As most people, I think that there’s a love-hate relationship with the technology that’s coming through. The only thing that’s indubitable is that anyone, if they really want, can find what they want. Especially for kids who are trying to find someone who’s like-minded, and they’re living in a small town. And for every gay kid this completely changes the story. I can’t imagine how helpful it is for disabled kids, for anyone who is marginalized. It’s like, you’re gonna find at least ten freaks somewhere who feel the same way, and that is good. It’s just good. It’s hard to say some things are good or bad, but that’s good.
AW: Do you want to continue to do live performance as well?
JCM: I’ve definitely had it with Hedwig. The other night I actually performed as myself at a rock club, and had a blast, just sort of jumped off the stage, and nobody caught me.
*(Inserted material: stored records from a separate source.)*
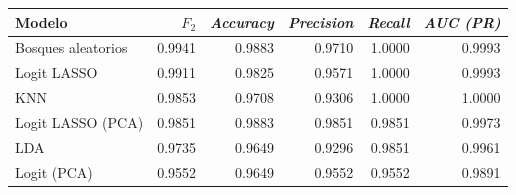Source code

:\begin{tabular*}{\textwidth}{@{\extracolsep{\fill}}lrrrrr}
\toprule
  Modelo & $F_2$ & \textit{Accuracy} & \textit{Precision} & \textit{Recall} & \textit{AUC (PR)}\\
\midrule
Bosques aleatorios & 0.9941 & 0.9883 & 0.9710 & 1.0000 & 0.9993\\
Logit LASSO & 0.9911 & 0.9825 & 0.9571 & 1.0000 & 0.9993\\
KNN & 0.9853 & 0.9708 & 0.9306 & 1.0000 & 1.0000\\
Logit LASSO (PCA) & 0.9851 & 0.9883 & 0.9851 & 0.9851 & 0.9973\\
LDA & 0.9735 & 0.9649 & 0.9296 & 0.9851 & 0.9961\\
Logit (PCA) & 0.9552 & 0.9649 & 0.9552 & 0.9552 & 0.9891\\
\bottomrule
\end{tabular*}
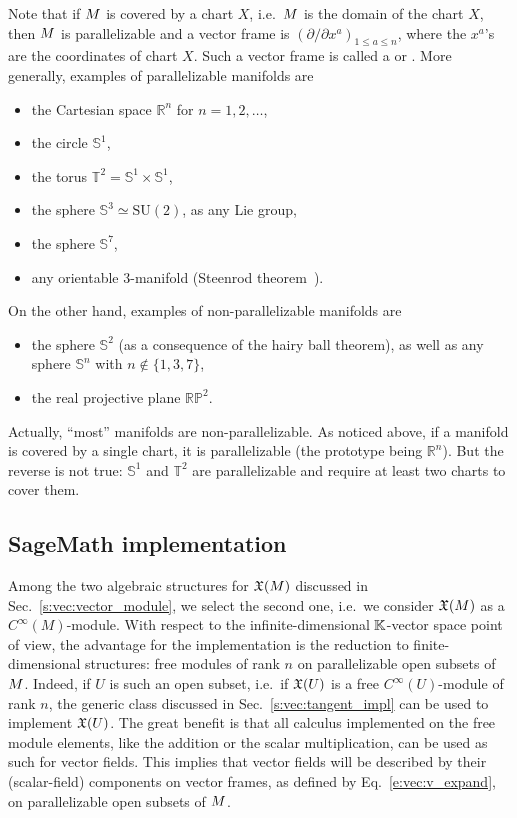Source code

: Note that if $M$ is covered by a chart $X$, i.e.~$M$ is the domain of
the chart $X$, then $M$ is parallelizable and a vector frame
is $(\partial/\partial x^a)_{1\leq a \leq n}$, where the $x^a$'s are
the coordinates of chart $X$. Such a vector frame is called a
 or . More generally, examples of parallelizable manifolds are
\cite{Lee13}
\begin{itemize}
\item the Cartesian space $\mathbb{R}^n$ for $n=1,2,\ldots$,
\item the circle $\mathbb{S}^1$,
\item the torus $\mathbb{T}^2 = \mathbb{S}^1\times \mathbb{S}^1$,
\item the sphere $\mathbb{S}^3 \simeq \mathrm{SU}(2)$, as any Lie group,
\item the sphere $\mathbb{S}^7$,
\item any orientable 3-manifold (Steenrod theorem~\cite{Steen51}).
\end{itemize}
On the other hand, examples of non-parallelizable manifolds are
\begin{itemize}
\item the sphere $\mathbb{S}^2$ (as a consequence of the hairy ball theorem),
as well as any sphere $\mathbb{S}^n$ with $n\not\in\{1,3,7\}$,
\item the real projective plane $\mathbb{RP}^2$.
\end{itemize}
Actually, ``most'' manifolds are non-parallelizable.
As noticed above, if a manifold is covered by a single chart, it is
parallelizable (the prototype being $\mathbb{R}^n$). But the reverse is not
true: $\mathbb{S}^1$ and $\mathbb{T}^2$ are parallelizable and require
at least two charts to cover them.

\subsection{SageMath implementation} \label{s:vec:vector_field_impl}

Among the two algebraic structures for $\mathfrak{X}(M)$ discussed in Sec.~\ref{s:vec:vector_module},
we select the second one, i.e.\ we consider $\mathfrak{X}(M)$ as a $C^\infty(M)$-module.
With respect to the infinite-dimensional $\mathbb{K}$-vector space point of view,
the advantage for the implementation is the reduction to finite-dimensional structures: free modules of rank $n$ on parallelizable open subsets of $M$.
Indeed, if $U$ is such an open subset, i.e.\ if $\mathfrak{X}(U)$ is a free $C^\infty(U)$-module
of rank $n$, the generic class  discussed in
Sec.~\ref{s:vec:tangent_impl} can be used to implement $\mathfrak{X}(U)$. The great benefit
is that all calculus implemented on the free module elements, like the addition
or the scalar multiplication, can be used as such for vector fields.
This implies that vector fields will be described by their (scalar-field) components
on vector frames, as defined by Eq.~\eqref{e:vec:v_expand}, on parallelizable
open subsets of $M$.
I don’t know if they would have caught me if I was Hedwig. It’s gonna be a few years till I get back into something, but periodically, I like to have that release.
AW: Where do you want to be in ten years?
JCM: I really don’t know what I’ll be working on. What I would like to be: probably with kids, with my boyfriend, and have a place in New York and somewhere else, and not have to worry about money. Not have to worry about being recognized too much–I got out of the acting, and that helps. When I was a kid I used to sort of imagine myself becoming a monk, because I was taught by monks. I don’t know, maybe I’ll be in some cheap chateau in the south of France, holding seminars or master classes or something.